Yunan mitolojisinden hikâyelerle senaryosunu destekleyen film, Helen isimli iki kadının hayatına odaklanıyor. Epizodik anlatım kullanarak oyuncak bir bebeğe annelik yapan yaşlı Helen’in (Robin Bartlett) ve ilk çocuğuna hamile olan genç Helen’in (Rebecca Dayan) birbirlerinden bağımsız olarak başlarından geçen olaylar arasında paralellik kurmamızı sağlıyor. Aynı zamanda filmin senaryo yazarlığını da üstlenen Attieh ve Garcia, gerek kamera kullanımları gerek yarattıkları atmosferle bilim-kurgu sinemasının alışık olduğumuz görüntüsünün dışına çıkarken sade ve durağan anlatımıyla kendi içinde tutarlı ama her sırrını izleyenle paylaşmayan bir hikâye kurguluyor.

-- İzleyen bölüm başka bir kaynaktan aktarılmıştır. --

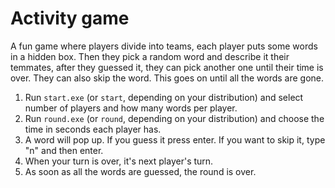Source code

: # Activity game

A fun game where players divide into teams, each player puts some words in a hidden box. Then they pick a random word and describe it their temmates, after they guessed it, they can pick another one until their time is over. They can also skip the word. This goes on until all the words are gone.

1. Run `start.exe` (or `start`, depending on your distribution) and select number of players and how many words per player.
2. Run `round.exe` (or `round`, depending on your distribution) and choose the time in seconds each player has.
3. A word will pop up.
If you guess it press enter.
If you want to skip it, type "n" and then enter.
4. When your turn is over, it's next player's turn.
5. As soon as all the words are guessed, the round is over.
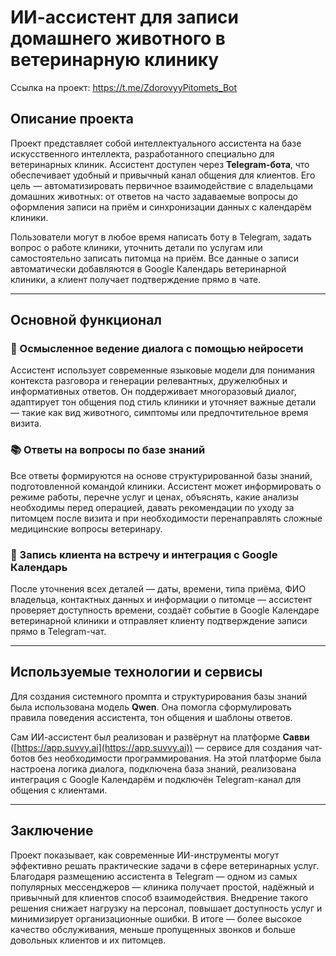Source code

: # ИИ-ассистент для записи домашнего животного в ветеринарную клинику

Ссылка на проект: https://t.me/ZdorovyyPitomets_Bot

## Описание проекта

Проект представляет собой интеллектуального ассистента на базе искусственного интеллекта, разработанного специально для ветеринарных клиник. Ассистент доступен через **Telegram-бота**, что обеспечивает удобный и привычный канал общения для клиентов. Его цель — автоматизировать первичное взаимодействие с владельцами домашних животных: от ответов на часто задаваемые вопросы до оформления записи на приём и синхронизации данных с календарём клиники.

Пользователи могут в любое время написать боту в Telegram, задать вопрос о работе клиники, уточнить детали по услугам или самостоятельно записать питомца на приём. Все данные о записи автоматически добавляются в Google Календарь ветеринарной клиники, а клиент получает подтверждение прямо в чате.

---

## Основной функционал

### 🧠 Осмысленное ведение диалога с помощью нейросети  
Ассистент использует современные языковые модели для понимания контекста разговора и генерации релевантных, дружелюбных и информативных ответов. Он поддерживает многоразовый диалог, адаптирует тон общения под стиль клиники и уточняет важные детали — такие как вид животного, симптомы или предпочтительное время визита.

### 📚 Ответы на вопросы по базе знаний  
Все ответы формируются на основе структурированной базы знаний, подготовленной командой клиники. Ассистент может информировать о режиме работы, перечне услуг и ценах, объяснять, какие анализы необходимы перед операцией, давать рекомендации по уходу за питомцем после визита и при необходимости перенаправлять сложные медицинские вопросы ветеринару.

### 📅 Запись клиента на встречу и интеграция с Google Календарь  
После уточнения всех деталей — даты, времени, типа приёма, ФИО владельца, контактных данных и информации о питомце — ассистент проверяет доступность времени, создаёт событие в Google Календаре ветеринарной клиники и отправляет клиенту подтверждение записи прямо в Telegram-чат.

---

## Используемые технологии и сервисы

Для создания системного промпта и структурирования базы знаний была использована модель **Qwen**. Она помогла сформулировать правила поведения ассистента, тон общения и шаблоны ответов.

Сам ИИ-ассистент был реализован и развёрнут на платформе **Савви** ([https://app.suvvy.ai](https://app.suvvy.ai)) — сервисе для создания чат-ботов без необходимости программирования. На этой платформе была настроена логика диалога, подключена база знаний, реализована интеграция с Google Календарём и подключён Telegram-канал для общения с клиентами.

---

## Заключение

Проект показывает, как современные ИИ-инструменты могут эффективно решать практические задачи в сфере ветеринарных услуг. Благодаря размещению ассистента в Telegram — одном из самых популярных мессенджеров — клиника получает простой, надёжный и привычный для клиентов способ взаимодействия. Внедрение такого решения снижает нагрузку на персонал, повышает доступность услуг и минимизирует организационные ошибки. В итоге — более высокое качество обслуживания, меньше пропущенных звонков и больше довольных клиентов и их питомцев.
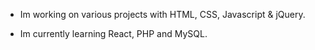  
- Im working on various projects with HTML, CSS, Javascript & jQuery.

- Im currently learning React, PHP and MySQL.



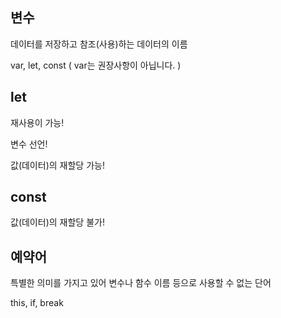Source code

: ## 변수

데이터를 저장하고 참조(사용)하는 데이터의 이름

var, let, const ( var는 권장사항이 아닙니다. )

## let

재사용이 가능!

변수 선언!

값(데이터)의 재할당 가능!

## const

값(데이터)의 재할당 불가!

## 예약어

특별한 의미를 가지고 있어 변수나 함수 이름 등으로 사용할 수 없는 단어

this, if, break
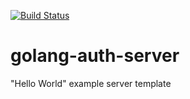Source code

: [![Build Status](https://travis-ci.org/XDragonSl/golang-auth-server.svg?branch=master)](https://travis-ci.org/XDragonSl/golang-auth-server)

# golang-auth-server

"Hello World" example server template

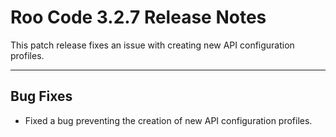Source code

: # Roo Code 3.2.7 Release Notes

This patch release fixes an issue with creating new API configuration profiles.

---

## Bug Fixes

*   Fixed a bug preventing the creation of new API configuration profiles.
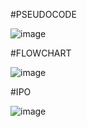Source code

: #PSEUDOCODE

![image](https://github.com/user-attachments/assets/4753dc8f-6d26-4b76-a2ac-76dba427e67d)

#FLOWCHART

![image](https://github.com/user-attachments/assets/14be00a8-81b9-435c-a513-2f01ad98d190)

#IPO

![image](https://github.com/user-attachments/assets/db317324-ad35-4280-996b-a2bbfe3eed6f)
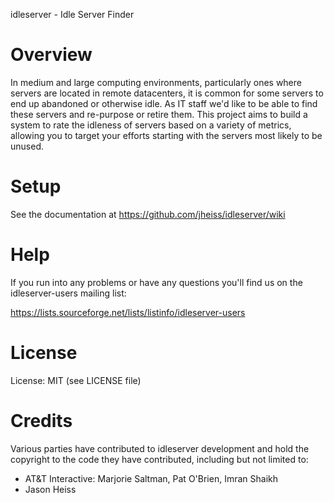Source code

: idleserver - Idle Server Finder

# Overview #

In medium and large computing environments, particularly ones where servers
are located in remote datacenters, it is common for some servers to end up
abandoned or otherwise idle. As IT staff we'd like to be able to find these
servers and re-purpose or retire them. This project aims to build a system to
rate the idleness of servers based on a variety of metrics, allowing you to
target your efforts starting with the servers most likely to be unused.

# Setup #

See the documentation at https://github.com/jheiss/idleserver/wiki

# Help #

If you run into any problems or have any questions you'll find us on the
idleserver-users mailing list:

https://lists.sourceforge.net/lists/listinfo/idleserver-users

# License #

License: MIT (see LICENSE file)

# Credits #

Various parties have contributed to idleserver development and hold the
copyright to the code they have contributed, including but not limited to:

* AT&T Interactive:  Marjorie Saltman, Pat O'Brien, Imran Shaikh
* Jason Heiss


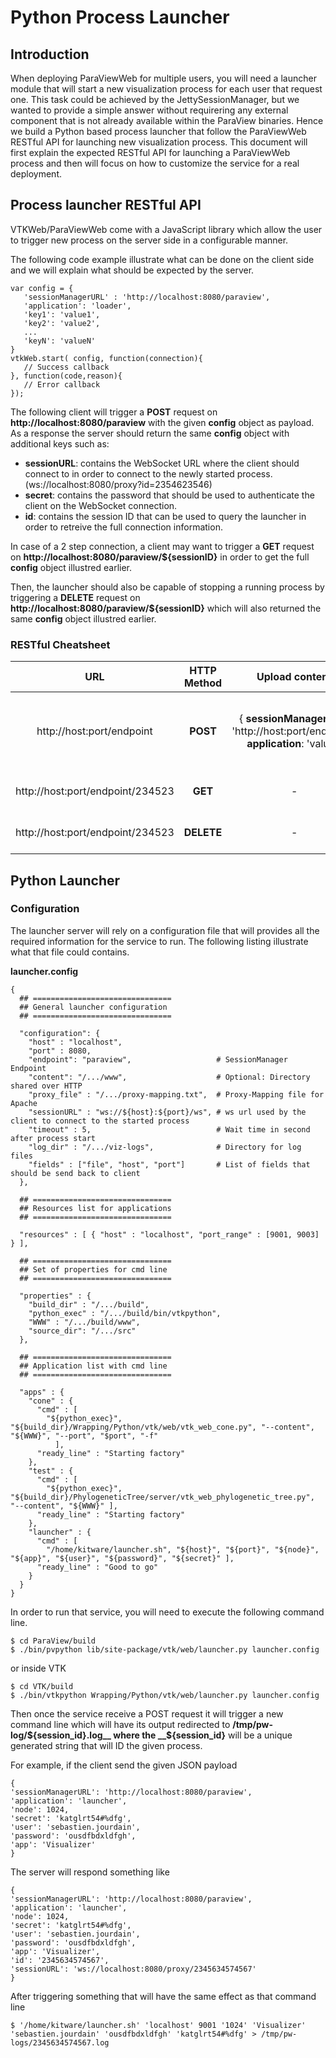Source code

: # Python Process Launcher

## Introduction

When deploying ParaViewWeb for multiple users, you will need a launcher module that
will start a new visualization process for each user that request one.
This task could be achieved by the JettySessionManager, but we wanted to provide
a simple answer without requirering any external component that is not already
available within the ParaView binaries.
Hence we build a Python based process launcher that follow the ParaViewWeb RESTful API
for launching new visualization process.
This document will first explain the expected RESTful API for launching a ParaViewWeb
process and then will focus on how to customize the service for a real deployment.

## Process launcher RESTful API

VTKWeb/ParaViewWeb come with a JavaScript library which allow the user to
trigger new process on the server side in a configurable manner.

The following code example illustrate what can be done on the client side and
we will explain what should be expected by the server.

    var config = {
       'sessionManagerURL' : 'http://localhost:8080/paraview',
       'application': 'loader',
       'key1': 'value1',
       'key2': 'value2',
       ...
       'keyN': 'valueN'
    }
    vtkWeb.start( config, function(connection){
       // Success callback
    }, function(code,reason){
       // Error callback
    });

The following client will trigger a __POST__ request on __http://localhost:8080/paraview__
with the given __config__ object as payload. As a response the server should return the
same __config__ object with additional keys such as:

- __sessionURL__: contains the WebSocket URL where the client should connect to in order
to connect to the newly started process. (ws://localhost:8080/proxy?id=2354623546)
- __secret__: contains the password that should be used to authenticate the client on the WebSocket connection.
- __id__: contains the session ID that can be used to query the launcher in order to retreive the full connection information.

In case of a 2 step connection, a client may want to trigger a __GET__ request on
__http://localhost:8080/paraview/${sessionID}__ in order to get the full __config__
object illustred earlier.

Then, the launcher should also be capable of stopping a running process by triggering
a __DELETE__ request on __http://localhost:8080/paraview/${sessionID}__ which will also
returned the same __config__ object illustred earlier.

### RESTful Cheatsheet

| URL                       | HTTP Method | Upload content | Download content |
|:-------------------------:|:-----------:|:--------------:|:----------------:|
| http://host:port/endpoint | __POST__    | { __sessionManagerURL__: 'http://host:port/endpoint', __application__: 'value'} | { __sessionManagerURL__: 'http://host:port/endpoint', __application__: 'value', __id__: '234523', __sessionURL__: 'ws://host:port/proxy?id=234523'} |
| http://host:port/endpoint/234523 | __GET__    | - | { __sessionManagerURL__: 'http://host:port/endpoint', __application__: 'value'} | { __sessionManagerURL__: 'http://host:port/endpoint', __application__: 'value', __id__: '234523', __sessionURL__: 'ws://host:port/proxy?id=234523'} |
| http://host:port/endpoint/234523 | __DELETE__    | - | { __sessionManagerURL__: 'http://host:port/endpoint', __application__: 'value'} | { __sessionManagerURL__: 'http://host:port/endpoint', __application__: 'value', __id__: '234523', __sessionURL__: 'ws://host:port/proxy?id=234523sdfg2weg'} |

## Python Launcher

### Configuration

The launcher server will rely on a configuration file that will provides all the required information
for the service to run. The following listing illustrate what that file could contains.

__launcher.config__

    {
      ## ===============================
      ## General launcher configuration
      ## ===============================

      "configuration": {
        "host" : "localhost",
        "port" : 8080,
        "endpoint": "paraview",                   # SessionManager Endpoint
        "content": "/.../www",                    # Optional: Directory shared over HTTP
        "proxy_file" : "/.../proxy-mapping.txt",  # Proxy-Mapping file for Apache
        "sessionURL" : "ws://${host}:${port}/ws", # ws url used by the client to connect to the started process
        "timeout" : 5,                            # Wait time in second after process start
        "log_dir" : "/.../viz-logs",              # Directory for log files
        "fields" : ["file", "host", "port"]       # List of fields that should be send back to client
      },

      ## ===============================
      ## Resources list for applications
      ## ===============================

      "resources" : [ { "host" : "localhost", "port_range" : [9001, 9003] } ],

      ## ===============================
      ## Set of properties for cmd line
      ## ===============================

      "properties" : {
        "build_dir" : "/.../build",
        "python_exec" : "/.../build/bin/vtkpython",
        "WWW" : "/.../build/www",
        "source_dir": "/.../src"
      },

      ## ===============================
      ## Application list with cmd line
      ## ===============================

      "apps" : {
        "cone" : {
          "cmd" : [
            "${python_exec}", "${build_dir}/Wrapping/Python/vtk/web/vtk_web_cone.py", "--content", "${WWW}", "--port", "$port", "-f"
              ],
          "ready_line" : "Starting factory"
        },
        "test" : {
          "cmd" : [
            "${python_exec}", "${build_dir}/PhylogeneticTree/server/vtk_web_phylogenetic_tree.py", "--content", "${WWW}" ],
          "ready_line" : "Starting factory"
        },
        "launcher" : {
          "cmd" : [
            "/home/kitware/launcher.sh", "${host}", "${port}", "${node}", "${app}", "${user}", "${password}", "${secret}" ],
          "ready_line" : "Good to go"
        }
      }
    }


In order to run that service, you will need to execute the following command line.

    $ cd ParaView/build
    $ ./bin/pvpython lib/site-package/vtk/web/launcher.py launcher.config

or inside VTK

    $ cd VTK/build
    $ ./bin/vtkpython Wrapping/Python/vtk/web/launcher.py launcher.config

Then once the service receive a POST request it will trigger a new command line which will have its output redirected to __/tmp/pw-log/${session_id}.log__ where the __${session_id}__ will be a unique generated string that will ID the given process.

For example, if the client send the given JSON payload

    {
    'sessionManagerURL': 'http://localhost:8080/paraview',
    'application': 'launcher',
    'node': 1024,
    'secret': 'katglrt54#%dfg',
    'user': 'sebastien.jourdain',
    'password': 'ousdfbdxldfgh',
    'app': 'Visualizer'
    }

The server will respond something like

    {
    'sessionManagerURL': 'http://localhost:8080/paraview',
    'application': 'launcher',
    'node': 1024,
    'secret': 'katglrt54#%dfg',
    'user': 'sebastien.jourdain',
    'password': 'ousdfbdxldfgh',
    'app': 'Visualizer',
    'id': '2345634574567',
    'sessionURL': 'ws://localhost:8080/proxy/2345634574567'
    }

After triggering something that will have the same effect as that command line

    $ '/home/kitware/launcher.sh' 'localhost' 9001 '1024' 'Visualizer' 'sebastien.jourdain' 'ousdfbdxldfgh' 'katglrt54#%dfg' > /tmp/pw-logs/2345634574567.log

Film, senaryonun izlerini taşıdığı Truvalı Helen hikâyesini direkt olarak aktarmak yerine özenli mizansenlerle imgeler aracılığıyla izleyenlerine ipuçları vermeyi seçiyor: Nehirde kuğu gibi süzülen Truvalı Helen heykelinin kopuk başı, kuğu yumurtaları, bulutların dizilişi, zaman zaman karşımıza çıkan siyah at… Bunların yanında, filmde yaşanan gerçeküstü görünen olaylar aslında hayatın içinde karşımıza çıkan gerçekler veya normal olarak kabul ettiğimiz anormallikler. Olayları nasıl yorumlayacağı ve hangi sırayla düşüneceği konusunda izleyicisini tamamen özgür bırakan H., şehir efsanesine benzeyen yanıyla bilim kurgu sevenlere farklı bir seyir deneyimi sunuyor.